After a company declares a book closure it continues to maintain records of ownership. The record date is the date that companies check to see if an investor is on their books and therefore eligible to receive a dividend. A company’s board of directors establishes a record date after they decide to issue a dividend payment.
The record date and book closure date are the same in their cut-off requirement, though the record date does not necessarily imply a period of closing adjustments or transfers. The record date is often referred to as the book closure date in some foreign countries. When investing internationally, it's important to be aware of these slight changes in terminology and how they can impact one's portfolio.
A stock that pays a dividend often increases in price as the book closure date approaches. Due to the logistics of processing a large number of payments, the dividend may not be paid until a few days later. After the book closure date, the price of the stock usually begins to drop, since buyers after this date are no longer entitled to the dividend. Though the process starts again towards the next book closure date.
The book closure date is important to investors as it helps them decide when to sell their shares, not only in relation to capital appreciation but also as part of an income strategy. If they are interested in receiving the dividend, then they will hold off until selling their shares till later.
Book Closure, Record Date, and Ex-Dividend Date
Following the record date and book closure, the ex-dividend date is another important, related date. On and after the ex-dividend date, a seller is still entitled to the dividend even if they have already sold their shares to a buyer because their name will still appear on the record date.
The ex-dividend date is typically set for two business days prior to the record date, due to the T+3 system of settlement used in U.S. financial markets. To put it more plainly, if you buy a share one day before the ex-dividend date your name will appear on the record date, making you eligible to receive the dividend payment.
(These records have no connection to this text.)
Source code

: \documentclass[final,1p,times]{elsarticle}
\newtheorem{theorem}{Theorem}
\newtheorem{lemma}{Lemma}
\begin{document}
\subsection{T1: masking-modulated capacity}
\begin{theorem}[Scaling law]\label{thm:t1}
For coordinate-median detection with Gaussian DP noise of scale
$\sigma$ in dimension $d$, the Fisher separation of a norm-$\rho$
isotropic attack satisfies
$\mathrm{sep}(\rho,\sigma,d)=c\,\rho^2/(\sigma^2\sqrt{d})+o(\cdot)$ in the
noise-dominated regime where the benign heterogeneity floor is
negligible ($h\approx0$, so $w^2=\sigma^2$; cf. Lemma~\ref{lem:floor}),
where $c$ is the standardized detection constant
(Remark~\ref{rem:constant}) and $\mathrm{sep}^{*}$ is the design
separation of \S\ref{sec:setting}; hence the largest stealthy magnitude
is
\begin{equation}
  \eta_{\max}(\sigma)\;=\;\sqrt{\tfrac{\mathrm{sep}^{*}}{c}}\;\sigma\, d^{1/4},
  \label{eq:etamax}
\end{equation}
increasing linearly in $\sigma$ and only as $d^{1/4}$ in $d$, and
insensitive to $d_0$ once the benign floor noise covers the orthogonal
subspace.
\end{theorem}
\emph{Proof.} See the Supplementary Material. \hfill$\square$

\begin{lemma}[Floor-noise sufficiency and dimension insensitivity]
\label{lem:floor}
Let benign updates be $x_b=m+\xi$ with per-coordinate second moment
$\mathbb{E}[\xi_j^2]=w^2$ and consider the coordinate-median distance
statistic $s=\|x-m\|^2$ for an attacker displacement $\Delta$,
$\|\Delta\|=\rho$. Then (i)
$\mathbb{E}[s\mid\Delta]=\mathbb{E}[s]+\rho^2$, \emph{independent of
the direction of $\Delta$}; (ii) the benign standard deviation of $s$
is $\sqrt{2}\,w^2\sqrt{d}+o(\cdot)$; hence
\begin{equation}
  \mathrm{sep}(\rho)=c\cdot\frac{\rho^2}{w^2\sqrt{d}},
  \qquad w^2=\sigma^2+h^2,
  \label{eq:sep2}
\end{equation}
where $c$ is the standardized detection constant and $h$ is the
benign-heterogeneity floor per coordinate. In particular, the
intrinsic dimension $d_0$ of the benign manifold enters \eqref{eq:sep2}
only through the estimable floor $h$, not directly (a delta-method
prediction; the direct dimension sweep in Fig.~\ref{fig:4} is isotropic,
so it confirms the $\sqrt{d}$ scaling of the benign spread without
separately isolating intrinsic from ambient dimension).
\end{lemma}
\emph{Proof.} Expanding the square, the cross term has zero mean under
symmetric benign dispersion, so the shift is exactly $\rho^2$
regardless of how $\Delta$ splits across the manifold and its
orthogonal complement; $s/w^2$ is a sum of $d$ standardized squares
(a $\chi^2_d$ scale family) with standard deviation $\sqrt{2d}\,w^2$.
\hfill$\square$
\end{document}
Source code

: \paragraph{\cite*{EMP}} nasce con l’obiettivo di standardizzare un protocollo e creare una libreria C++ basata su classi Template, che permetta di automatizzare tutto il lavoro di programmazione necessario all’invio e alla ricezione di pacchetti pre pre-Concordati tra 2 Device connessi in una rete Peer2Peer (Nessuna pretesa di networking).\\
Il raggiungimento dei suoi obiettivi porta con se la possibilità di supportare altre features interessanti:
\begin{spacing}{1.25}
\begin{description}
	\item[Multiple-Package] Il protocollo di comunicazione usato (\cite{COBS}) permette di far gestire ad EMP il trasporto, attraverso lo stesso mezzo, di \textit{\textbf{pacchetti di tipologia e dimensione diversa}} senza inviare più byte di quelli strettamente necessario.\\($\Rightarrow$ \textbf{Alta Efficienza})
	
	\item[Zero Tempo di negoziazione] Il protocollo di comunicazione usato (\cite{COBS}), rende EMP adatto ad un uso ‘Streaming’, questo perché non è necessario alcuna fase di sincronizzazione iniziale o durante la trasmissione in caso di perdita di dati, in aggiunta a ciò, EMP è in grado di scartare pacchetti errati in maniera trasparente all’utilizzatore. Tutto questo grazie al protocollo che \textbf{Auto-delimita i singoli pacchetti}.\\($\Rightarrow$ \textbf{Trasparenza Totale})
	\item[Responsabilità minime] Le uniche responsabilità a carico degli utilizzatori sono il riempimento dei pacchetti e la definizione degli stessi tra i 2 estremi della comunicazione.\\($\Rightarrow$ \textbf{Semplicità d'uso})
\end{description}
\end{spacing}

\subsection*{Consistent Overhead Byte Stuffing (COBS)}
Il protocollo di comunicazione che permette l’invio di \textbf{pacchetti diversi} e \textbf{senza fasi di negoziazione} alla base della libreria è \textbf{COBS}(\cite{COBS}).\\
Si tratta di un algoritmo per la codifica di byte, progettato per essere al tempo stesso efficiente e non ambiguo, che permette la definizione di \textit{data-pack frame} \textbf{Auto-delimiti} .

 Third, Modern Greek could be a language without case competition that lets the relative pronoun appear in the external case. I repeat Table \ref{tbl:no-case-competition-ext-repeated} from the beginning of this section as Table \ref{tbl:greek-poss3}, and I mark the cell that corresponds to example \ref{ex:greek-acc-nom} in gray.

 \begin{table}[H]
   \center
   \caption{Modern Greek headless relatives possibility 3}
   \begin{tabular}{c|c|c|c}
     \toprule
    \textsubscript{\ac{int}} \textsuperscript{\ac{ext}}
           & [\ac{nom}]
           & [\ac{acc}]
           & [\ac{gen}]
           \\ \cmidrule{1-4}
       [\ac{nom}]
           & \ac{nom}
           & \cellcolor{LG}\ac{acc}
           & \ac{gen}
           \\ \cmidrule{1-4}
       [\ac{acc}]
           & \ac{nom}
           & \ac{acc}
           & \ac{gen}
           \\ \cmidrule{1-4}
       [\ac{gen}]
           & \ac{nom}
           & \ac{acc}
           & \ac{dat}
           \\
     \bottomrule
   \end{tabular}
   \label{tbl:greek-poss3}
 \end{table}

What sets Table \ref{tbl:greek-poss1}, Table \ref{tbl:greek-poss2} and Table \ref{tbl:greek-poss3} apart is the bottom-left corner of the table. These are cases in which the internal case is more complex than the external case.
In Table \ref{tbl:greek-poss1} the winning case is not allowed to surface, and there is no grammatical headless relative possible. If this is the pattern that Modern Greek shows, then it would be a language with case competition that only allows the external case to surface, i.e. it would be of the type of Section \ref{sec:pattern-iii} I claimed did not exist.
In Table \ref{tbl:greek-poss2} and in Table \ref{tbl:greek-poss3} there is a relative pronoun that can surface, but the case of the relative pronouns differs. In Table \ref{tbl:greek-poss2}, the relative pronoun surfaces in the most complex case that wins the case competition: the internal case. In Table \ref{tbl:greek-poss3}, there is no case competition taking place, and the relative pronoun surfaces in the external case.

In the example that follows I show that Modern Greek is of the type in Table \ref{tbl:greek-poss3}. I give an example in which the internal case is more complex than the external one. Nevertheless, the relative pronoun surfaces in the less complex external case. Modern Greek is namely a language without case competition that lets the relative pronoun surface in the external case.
If you buy a share on the ex-dividend date or after, you will not receive the dividend for that period.
Additional important dates with regards to book closure include the declaration date, when a company's board of directors announces a dividend distribution, along with the payment date, when the company mails dividend checks or credits them to investor accounts.
Investors pay close attention to records of dividend payments as receiving dividends is an important component of several income-oriented investment strategies. These can be standalone approaches to maintaining a steady income without much risk or an add-on to a larger portfolio strategy.